Reference sources can help you find information about writers as well as provide historical and cultural context for the works you are reading.
Scholarly (Academic) Journals
Multi-Search is a combined search of around 130 GALILEO databases including literature, history, film, arts, philosophy, sociology, and more. Use the filters for peer-reviewed, academic journals, or books since results include non-scholarly magazines, newspapers, and encyclopedias. If you are getting too many irrelevant results from Multi-Search, try searching a more focused database like:
JSTOR and Project Muse are collections of full-text scholarly journals that let you search through the articles themselves. Coverage usually begins with the journal's first issue. JSTOR's "rolling wall" means that some journals don't include the past 3-5 years -- important to know when researching recently-published books.
MLA International Bibliography indexes scholarly journals and book chapters on literature and related fields like language studies, film, and theater.
Most of the newspapers in these database are not included in Multi-Search:
Ethnic Newswatch contains articles from the ethnic, minority, and native press in North America; it's especially useful for interviews and provides a less mainstream view on your authors and their writings.
Global Newsstream is useful for finding reviews and interviews without hitting paywalls on mainstream news websites. Despite the name, it covers primarily U.S. papers but does have some international papers. Coverage for some papers begins in 1980.
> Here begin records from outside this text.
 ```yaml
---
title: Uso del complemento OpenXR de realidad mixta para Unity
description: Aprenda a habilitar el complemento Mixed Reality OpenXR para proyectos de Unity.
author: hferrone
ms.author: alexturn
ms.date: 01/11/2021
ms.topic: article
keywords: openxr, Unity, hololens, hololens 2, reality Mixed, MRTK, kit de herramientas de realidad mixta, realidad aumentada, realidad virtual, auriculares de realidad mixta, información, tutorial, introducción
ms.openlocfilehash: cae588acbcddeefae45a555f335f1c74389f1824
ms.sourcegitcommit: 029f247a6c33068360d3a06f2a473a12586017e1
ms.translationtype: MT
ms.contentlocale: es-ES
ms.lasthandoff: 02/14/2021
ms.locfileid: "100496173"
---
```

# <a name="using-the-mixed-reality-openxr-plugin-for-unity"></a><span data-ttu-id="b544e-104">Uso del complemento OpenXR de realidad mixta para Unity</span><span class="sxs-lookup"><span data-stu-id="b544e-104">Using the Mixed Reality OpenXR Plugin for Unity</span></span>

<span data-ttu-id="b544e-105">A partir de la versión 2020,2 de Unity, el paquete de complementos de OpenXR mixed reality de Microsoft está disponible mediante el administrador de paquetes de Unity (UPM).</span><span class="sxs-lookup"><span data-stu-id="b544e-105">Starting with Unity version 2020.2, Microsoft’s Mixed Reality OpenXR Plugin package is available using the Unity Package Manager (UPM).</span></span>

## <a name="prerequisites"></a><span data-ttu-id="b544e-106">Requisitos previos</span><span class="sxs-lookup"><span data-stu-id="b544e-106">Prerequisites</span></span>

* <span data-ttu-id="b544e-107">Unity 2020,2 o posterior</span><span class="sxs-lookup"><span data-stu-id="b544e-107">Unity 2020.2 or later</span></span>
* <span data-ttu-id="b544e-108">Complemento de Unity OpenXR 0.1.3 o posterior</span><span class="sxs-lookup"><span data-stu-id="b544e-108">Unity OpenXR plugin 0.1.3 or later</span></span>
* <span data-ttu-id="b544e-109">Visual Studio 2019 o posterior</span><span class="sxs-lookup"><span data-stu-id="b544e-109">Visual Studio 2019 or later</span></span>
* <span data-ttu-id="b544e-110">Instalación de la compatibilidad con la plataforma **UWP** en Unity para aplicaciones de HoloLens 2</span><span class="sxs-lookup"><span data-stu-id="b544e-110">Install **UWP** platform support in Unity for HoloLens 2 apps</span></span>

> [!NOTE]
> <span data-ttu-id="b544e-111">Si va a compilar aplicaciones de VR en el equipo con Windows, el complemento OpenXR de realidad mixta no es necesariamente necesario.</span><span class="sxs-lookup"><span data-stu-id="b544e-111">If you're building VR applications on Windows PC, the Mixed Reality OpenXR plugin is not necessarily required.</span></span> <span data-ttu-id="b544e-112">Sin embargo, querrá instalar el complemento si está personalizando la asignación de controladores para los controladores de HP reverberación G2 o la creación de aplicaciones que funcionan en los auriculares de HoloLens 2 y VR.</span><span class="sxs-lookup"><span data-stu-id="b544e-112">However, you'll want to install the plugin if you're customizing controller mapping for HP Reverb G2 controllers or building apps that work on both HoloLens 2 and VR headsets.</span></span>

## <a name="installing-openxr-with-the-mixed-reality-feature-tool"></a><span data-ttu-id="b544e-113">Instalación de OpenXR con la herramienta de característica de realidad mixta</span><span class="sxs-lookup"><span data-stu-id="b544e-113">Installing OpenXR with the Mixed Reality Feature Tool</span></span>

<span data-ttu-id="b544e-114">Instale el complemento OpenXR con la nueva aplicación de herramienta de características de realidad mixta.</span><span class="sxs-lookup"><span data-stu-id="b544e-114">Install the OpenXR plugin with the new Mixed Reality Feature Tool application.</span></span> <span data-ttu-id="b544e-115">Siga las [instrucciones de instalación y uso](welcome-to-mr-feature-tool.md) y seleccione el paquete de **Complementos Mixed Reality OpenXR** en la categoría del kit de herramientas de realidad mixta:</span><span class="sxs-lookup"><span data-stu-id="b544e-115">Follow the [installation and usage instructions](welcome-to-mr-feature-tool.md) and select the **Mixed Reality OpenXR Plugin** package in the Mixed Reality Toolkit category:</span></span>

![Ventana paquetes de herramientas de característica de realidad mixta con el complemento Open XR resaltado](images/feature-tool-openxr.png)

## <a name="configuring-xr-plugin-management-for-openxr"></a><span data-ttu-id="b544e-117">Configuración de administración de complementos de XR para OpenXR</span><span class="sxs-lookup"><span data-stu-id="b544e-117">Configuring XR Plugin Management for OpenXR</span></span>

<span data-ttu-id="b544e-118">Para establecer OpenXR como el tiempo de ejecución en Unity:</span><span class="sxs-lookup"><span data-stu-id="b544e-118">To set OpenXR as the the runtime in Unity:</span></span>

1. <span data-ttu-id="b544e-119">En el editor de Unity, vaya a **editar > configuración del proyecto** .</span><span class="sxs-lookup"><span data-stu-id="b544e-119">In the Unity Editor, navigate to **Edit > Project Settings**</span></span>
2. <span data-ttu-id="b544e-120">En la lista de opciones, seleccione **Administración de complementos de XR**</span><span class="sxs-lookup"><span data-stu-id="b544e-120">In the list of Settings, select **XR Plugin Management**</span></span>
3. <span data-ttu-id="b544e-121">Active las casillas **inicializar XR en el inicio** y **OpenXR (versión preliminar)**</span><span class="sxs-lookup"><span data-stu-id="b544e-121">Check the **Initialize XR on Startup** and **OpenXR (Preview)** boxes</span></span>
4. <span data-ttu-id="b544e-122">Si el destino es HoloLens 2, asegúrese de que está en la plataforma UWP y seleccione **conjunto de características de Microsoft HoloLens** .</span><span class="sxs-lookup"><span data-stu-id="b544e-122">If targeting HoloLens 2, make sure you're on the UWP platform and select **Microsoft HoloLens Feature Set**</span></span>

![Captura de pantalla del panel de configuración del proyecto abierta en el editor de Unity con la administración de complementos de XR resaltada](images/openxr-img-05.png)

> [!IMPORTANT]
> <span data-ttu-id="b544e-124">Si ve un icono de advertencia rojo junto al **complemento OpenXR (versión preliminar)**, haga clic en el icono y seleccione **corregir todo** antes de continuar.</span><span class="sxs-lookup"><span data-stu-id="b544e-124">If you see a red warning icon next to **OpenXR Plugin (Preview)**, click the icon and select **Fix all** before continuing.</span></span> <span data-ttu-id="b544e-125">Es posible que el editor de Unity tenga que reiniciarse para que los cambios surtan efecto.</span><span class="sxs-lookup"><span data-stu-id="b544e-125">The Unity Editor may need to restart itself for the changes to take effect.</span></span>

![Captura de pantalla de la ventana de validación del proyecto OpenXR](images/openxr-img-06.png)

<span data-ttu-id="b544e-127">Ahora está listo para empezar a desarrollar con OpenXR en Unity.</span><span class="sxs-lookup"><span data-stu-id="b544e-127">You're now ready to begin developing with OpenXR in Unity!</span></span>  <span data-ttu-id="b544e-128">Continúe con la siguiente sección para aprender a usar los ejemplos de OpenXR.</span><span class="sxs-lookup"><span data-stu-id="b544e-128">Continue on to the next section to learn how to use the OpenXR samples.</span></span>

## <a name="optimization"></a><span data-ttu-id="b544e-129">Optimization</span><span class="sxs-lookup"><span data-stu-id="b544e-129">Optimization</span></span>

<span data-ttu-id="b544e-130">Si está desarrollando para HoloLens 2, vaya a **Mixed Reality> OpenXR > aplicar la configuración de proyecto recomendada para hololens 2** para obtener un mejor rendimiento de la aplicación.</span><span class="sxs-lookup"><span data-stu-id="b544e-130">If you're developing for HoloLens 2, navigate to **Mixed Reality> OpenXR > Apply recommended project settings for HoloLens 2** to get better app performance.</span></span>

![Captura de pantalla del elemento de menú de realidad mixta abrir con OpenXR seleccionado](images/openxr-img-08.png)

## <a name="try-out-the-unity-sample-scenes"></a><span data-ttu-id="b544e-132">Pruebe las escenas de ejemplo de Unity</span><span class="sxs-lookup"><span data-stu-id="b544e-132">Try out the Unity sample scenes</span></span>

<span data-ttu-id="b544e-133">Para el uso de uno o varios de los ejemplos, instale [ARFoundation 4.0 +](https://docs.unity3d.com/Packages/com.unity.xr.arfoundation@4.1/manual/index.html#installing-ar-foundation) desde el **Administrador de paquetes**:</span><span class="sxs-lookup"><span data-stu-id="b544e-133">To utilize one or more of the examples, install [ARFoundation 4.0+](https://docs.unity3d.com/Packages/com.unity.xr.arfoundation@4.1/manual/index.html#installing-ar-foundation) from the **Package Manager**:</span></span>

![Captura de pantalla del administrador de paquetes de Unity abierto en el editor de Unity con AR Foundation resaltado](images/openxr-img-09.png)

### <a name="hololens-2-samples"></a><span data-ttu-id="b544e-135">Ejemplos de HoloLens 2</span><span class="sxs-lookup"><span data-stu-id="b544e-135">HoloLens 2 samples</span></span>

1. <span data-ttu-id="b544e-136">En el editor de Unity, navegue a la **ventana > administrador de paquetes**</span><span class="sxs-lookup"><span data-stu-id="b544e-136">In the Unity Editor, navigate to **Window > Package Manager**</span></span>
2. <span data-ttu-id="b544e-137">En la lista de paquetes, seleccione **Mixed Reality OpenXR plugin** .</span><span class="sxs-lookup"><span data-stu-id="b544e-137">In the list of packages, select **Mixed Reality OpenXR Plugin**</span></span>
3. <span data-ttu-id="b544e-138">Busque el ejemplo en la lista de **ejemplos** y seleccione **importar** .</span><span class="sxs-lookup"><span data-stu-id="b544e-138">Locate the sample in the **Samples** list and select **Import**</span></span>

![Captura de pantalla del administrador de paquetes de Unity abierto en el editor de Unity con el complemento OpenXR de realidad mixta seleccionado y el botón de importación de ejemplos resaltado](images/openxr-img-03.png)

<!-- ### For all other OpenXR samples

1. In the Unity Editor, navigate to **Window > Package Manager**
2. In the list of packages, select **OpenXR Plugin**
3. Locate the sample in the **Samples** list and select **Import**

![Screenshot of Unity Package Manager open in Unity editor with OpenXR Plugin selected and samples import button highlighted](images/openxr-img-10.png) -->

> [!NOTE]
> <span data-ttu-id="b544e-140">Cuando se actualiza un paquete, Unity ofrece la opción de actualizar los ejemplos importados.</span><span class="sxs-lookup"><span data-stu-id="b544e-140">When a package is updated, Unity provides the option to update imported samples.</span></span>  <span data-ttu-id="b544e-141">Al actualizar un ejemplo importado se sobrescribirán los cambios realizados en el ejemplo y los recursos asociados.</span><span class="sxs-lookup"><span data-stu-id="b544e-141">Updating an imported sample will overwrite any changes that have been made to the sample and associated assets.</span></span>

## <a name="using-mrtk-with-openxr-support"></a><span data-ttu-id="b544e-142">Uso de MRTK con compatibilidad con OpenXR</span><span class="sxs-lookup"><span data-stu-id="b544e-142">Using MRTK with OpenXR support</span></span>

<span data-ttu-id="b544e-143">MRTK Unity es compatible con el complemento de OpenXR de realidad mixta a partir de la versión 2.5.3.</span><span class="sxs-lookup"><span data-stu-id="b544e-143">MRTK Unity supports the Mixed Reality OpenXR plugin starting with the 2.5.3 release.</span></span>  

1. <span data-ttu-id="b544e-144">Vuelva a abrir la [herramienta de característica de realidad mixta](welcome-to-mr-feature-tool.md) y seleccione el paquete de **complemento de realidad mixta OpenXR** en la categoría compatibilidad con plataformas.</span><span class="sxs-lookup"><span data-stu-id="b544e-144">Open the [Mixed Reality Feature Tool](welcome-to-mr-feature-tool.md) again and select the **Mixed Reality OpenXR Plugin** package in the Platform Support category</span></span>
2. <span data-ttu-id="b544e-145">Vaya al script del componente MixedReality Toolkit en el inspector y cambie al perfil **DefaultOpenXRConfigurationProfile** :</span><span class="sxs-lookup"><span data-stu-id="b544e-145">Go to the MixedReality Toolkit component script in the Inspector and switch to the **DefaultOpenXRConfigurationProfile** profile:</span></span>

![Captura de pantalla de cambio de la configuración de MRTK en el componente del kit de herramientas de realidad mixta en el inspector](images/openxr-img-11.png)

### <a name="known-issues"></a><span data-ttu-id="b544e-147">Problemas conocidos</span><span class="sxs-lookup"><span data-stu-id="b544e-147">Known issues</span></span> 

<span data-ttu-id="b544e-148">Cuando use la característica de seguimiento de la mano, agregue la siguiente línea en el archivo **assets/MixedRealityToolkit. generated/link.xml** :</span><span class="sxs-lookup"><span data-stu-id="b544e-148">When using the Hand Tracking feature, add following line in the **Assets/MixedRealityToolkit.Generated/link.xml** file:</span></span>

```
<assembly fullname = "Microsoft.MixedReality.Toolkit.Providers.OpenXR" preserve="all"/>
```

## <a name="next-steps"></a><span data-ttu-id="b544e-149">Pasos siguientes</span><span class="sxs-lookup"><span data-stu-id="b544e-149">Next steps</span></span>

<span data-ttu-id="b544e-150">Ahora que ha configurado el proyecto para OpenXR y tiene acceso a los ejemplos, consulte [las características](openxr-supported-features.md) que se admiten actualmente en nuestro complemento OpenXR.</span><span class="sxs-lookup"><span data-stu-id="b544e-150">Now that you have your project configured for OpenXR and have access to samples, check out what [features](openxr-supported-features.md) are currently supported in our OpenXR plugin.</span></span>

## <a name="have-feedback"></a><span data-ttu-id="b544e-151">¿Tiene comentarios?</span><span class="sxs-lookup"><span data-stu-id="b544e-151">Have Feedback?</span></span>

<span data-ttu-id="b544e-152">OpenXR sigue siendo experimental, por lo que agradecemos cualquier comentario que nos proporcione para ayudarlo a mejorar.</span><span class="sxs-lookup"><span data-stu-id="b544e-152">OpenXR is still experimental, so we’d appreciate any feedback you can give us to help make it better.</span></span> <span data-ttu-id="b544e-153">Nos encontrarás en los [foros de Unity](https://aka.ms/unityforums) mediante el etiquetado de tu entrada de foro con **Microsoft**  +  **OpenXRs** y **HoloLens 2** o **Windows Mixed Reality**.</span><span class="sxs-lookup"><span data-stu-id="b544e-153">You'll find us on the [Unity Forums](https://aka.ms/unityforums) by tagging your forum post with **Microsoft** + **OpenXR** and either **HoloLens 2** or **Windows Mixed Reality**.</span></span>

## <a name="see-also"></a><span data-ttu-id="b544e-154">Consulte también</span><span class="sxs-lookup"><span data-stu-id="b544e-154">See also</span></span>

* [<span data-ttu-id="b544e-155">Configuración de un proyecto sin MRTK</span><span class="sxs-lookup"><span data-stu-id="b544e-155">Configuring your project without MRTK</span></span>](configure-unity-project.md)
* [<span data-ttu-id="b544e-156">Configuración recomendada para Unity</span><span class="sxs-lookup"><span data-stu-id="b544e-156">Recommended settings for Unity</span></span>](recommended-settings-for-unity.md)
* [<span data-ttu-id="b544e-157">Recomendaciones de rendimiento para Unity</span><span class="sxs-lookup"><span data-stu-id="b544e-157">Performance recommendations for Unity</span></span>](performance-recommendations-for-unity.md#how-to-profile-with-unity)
Access World News also provides full-text of newspapers with more international coverage. Use the 'World' filter to bring up a list of continents and countries. Coverage for foreign papers goes back anywhere from a few years to the early 2000s.
Database search tips:
Use quotation marks around phrases: "days without end"
Use an asterisk to truncate: religio* will pick up religion, religious, etc.
In Multi-Search, go to Advanced Search and choose "Also search within full text of article" if you're not finding enough about a literary text.
Undergraduates can check most books out for a month, and books will be renewed automatically twice if nobody else has placed a hold on them.
GIL-Find: GIL-Find is the UGA Libraries' catalog for locating books, ebooks, and media in the Main Library, Science Library, and Special Collections. GIL-Find also lets you borrow from other libraries in the University System of Georgia (see GIL Express instructions).
For literary criticism,use the 'Advanced Search.' Change 'Any' to "in subject' and type in the author's name, If you don't get any results, try the search as 'Any,' which will bring up books by the person as well as anything about them. Due to the slower timeframe of book publishing, keep in mind that you won't find much (if anything) on recent authors.
For other topics, use the standardized Library of Congress Subject Headings to locate the most relevant books. Below are some sample subject headings:
Google Books and HathiTrust are part of a project to digitize the printed collections in major libraries. Although some of the books are still under copyright and can't be read online, you can still search through them to see which books have your search terms. They are especially good when researching poems, stories, or essays that have not been widely studied.
Films: GIL-Find will list DVDs you can check out from the basement Media Department as well as streaming documentaries and films from the Films on Demand database. Kanopy is another database with streaming documentaries.